__Records excerpted from a collection__:
↓↓↓

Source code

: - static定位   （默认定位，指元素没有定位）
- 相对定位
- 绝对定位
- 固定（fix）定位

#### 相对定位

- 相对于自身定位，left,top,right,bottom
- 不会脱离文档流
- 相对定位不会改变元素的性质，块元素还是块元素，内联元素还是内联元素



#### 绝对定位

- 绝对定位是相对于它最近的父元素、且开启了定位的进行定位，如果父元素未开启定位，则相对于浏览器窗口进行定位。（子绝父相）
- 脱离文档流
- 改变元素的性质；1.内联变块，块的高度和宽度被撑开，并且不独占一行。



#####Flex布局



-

↑↑↑

__REQUIREMENT__: Beginning with the first line and ending with the last, restate the data word for word.

__TASK SOLUTION__:
Source code

: - static定位   （默认定位，指元素没有定位）
- 相对定位
- 绝对定位
- 固定（fix）定位

#### 相对定位

- 相对于自身定位，left,top,right,bottom
- 不会脱离文档流
- 相对定位不会改变元素的性质，块元素还是块元素，内联元素还是内联元素



#### 绝对定位

- 绝对定位是相对于它最近的父元素、且开启了定位的进行定位，如果父元素未开启定位，则相对于浏览器窗口进行定位。（子绝父相）
- 脱离文档流
- 改变元素的性质；1.内联变块，块的高度和宽度被撑开，并且不独占一行。



#####Flex布局



-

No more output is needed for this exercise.